Cézanne also created a series of preparatory sketches for the painting of the card players, he made sketches of each person, as a study of the figures painted in the final painting. Some people believed that Cézanne worked first in the bigger paintings to do the smaller ones finally, but recent researches say the opposite: they say that Cézanne used both, the sketches and the smaller drawings to paint the bigger ones later.
Man with the Pipe, painted in 1890. Oil on canvas, 90 × 72 cm, located in the Hermitage Museum, St. Petersburg.
Man with a Pipe, painted in 1892, oil on canvas, 73 x 60 cm,located in the Courtauld Institute of Art, London.
Man Smoking a Pipe, painted between 1890–1892, oil on canvas, 72 x 91 cm, located in the Pushkin Museum, Moscow.
Man with a Pipe (Study for The Card Players), painted between 1890–1892, oil on canvas, 39 x 30.2 cm, located in the Nelson-Atkins Museum of Art, Kansas City, Missouri.
Study for The Card Players , painted between 1890–1892, oil on canvas, 32 x 35 cm., located in the Worcester Art Museum, Worcester, Massachusetts.
Study for Card Players, painted between 1890–1892, graphite and watercolor on paper, located in the Rhode Island School of Design Museum, Providence, Rhode Island.
Paul Cézanne was a French painter who belongs to the postimpressionism. He was born on the 19th of January, in 1839, in Aix-en-Provence, France, and he died on the 22nd of October in 1906 (67 years old) also in Aix-en-Provence. He is considered to be the bridge between the art of the 19th century and modern painting. He had a geometrical vision of the world. He said that all objects could be looked as geometrical figures. We can see an example in the cylindrical shape of the top hat in the Cards Players paintings.
Cézanne might have drawn inspiration from:
The card players, by Theodoor Rombouts.
The card players, by William Sidney Mount
The Young card players, by Le Nain brothers.

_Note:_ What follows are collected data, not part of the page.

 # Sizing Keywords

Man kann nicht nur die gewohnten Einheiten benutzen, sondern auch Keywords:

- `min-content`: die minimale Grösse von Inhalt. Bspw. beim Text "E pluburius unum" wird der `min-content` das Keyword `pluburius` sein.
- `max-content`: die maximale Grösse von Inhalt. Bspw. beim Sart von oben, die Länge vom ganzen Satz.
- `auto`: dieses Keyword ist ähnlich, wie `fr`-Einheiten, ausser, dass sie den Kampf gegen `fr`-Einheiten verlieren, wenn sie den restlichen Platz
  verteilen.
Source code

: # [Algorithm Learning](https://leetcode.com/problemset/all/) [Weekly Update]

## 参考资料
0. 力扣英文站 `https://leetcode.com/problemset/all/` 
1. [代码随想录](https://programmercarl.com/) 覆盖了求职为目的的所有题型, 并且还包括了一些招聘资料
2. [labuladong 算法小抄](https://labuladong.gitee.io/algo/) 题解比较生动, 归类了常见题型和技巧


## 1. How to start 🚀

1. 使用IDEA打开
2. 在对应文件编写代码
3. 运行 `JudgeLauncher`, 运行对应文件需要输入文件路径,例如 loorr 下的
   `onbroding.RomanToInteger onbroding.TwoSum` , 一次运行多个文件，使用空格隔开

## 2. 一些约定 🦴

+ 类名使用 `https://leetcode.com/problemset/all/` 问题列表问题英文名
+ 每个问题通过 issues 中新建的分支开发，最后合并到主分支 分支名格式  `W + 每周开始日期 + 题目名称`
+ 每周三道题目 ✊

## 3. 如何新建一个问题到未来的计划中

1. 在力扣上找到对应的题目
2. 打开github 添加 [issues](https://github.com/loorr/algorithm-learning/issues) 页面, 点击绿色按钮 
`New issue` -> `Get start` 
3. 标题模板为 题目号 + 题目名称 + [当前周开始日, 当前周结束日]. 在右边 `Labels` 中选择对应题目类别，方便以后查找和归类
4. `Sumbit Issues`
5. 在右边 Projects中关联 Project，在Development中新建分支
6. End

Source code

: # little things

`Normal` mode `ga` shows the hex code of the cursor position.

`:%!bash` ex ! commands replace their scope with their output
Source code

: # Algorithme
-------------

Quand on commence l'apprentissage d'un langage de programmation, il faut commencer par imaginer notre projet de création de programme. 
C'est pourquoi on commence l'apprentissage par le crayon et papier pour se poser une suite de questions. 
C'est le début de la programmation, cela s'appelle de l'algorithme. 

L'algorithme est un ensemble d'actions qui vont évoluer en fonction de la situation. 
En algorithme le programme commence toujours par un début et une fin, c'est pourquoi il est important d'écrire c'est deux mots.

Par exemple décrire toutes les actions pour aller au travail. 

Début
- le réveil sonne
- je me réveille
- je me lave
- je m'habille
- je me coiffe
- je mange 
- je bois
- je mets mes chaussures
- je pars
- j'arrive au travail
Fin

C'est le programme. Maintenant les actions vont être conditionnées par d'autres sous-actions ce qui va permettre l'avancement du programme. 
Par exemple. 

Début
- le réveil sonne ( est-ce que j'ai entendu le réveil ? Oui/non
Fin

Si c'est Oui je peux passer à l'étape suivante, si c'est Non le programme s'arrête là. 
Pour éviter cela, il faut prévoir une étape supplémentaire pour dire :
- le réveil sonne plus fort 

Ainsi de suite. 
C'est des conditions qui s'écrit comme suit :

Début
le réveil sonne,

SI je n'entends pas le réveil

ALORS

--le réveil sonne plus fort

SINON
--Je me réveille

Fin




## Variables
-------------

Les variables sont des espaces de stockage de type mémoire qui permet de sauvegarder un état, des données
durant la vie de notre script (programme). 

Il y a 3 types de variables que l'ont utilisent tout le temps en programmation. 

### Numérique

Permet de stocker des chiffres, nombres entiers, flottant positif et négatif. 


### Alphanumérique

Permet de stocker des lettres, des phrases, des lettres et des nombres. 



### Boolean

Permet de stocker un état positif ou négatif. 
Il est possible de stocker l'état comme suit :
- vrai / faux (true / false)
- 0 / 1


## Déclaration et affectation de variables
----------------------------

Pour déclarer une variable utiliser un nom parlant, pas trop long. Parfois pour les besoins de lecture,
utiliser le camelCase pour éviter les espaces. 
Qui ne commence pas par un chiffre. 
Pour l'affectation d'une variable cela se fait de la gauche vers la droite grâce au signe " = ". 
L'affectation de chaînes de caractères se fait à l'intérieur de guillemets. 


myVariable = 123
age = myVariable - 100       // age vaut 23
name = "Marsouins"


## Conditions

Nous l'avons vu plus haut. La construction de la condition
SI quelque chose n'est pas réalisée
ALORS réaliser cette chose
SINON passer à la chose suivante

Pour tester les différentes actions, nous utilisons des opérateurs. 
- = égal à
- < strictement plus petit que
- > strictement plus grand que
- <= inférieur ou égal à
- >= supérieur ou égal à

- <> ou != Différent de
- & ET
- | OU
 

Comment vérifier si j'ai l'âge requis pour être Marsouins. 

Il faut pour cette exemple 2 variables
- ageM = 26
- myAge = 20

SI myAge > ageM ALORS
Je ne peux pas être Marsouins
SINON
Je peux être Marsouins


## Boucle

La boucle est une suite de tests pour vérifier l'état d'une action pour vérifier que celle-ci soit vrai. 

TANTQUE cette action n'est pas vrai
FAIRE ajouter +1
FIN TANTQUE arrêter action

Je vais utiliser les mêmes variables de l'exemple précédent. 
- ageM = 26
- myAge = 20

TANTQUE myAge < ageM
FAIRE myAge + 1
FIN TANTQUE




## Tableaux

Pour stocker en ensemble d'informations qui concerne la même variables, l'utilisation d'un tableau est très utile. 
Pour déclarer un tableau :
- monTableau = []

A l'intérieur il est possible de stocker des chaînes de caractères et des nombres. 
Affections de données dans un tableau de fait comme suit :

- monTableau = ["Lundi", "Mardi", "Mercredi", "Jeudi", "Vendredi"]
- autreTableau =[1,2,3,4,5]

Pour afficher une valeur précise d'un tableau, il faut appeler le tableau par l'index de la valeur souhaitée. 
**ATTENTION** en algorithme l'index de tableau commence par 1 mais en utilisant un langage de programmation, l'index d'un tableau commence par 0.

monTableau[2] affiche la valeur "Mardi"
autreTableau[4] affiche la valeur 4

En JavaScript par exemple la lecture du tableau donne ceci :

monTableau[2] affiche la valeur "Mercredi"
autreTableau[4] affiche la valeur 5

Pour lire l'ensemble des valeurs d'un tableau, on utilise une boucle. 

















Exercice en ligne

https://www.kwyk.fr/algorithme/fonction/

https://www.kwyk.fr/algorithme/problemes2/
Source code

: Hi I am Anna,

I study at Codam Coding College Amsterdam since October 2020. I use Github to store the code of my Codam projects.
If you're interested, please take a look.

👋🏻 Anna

The House of Cards, by Jean-Baptiste Siméon Chardin
Other Cézanne famous paintings
The Black Marble Clock
Why I liked this painting.
I liked this painting because, it’s interesting, how Cézanne did all the versions, what he changed on them and also the sketches he did. I like the contrasts between each painting, doing one very colorful and the next one, very dark. I like the combination of different colors Cézanne mixed in his paintings.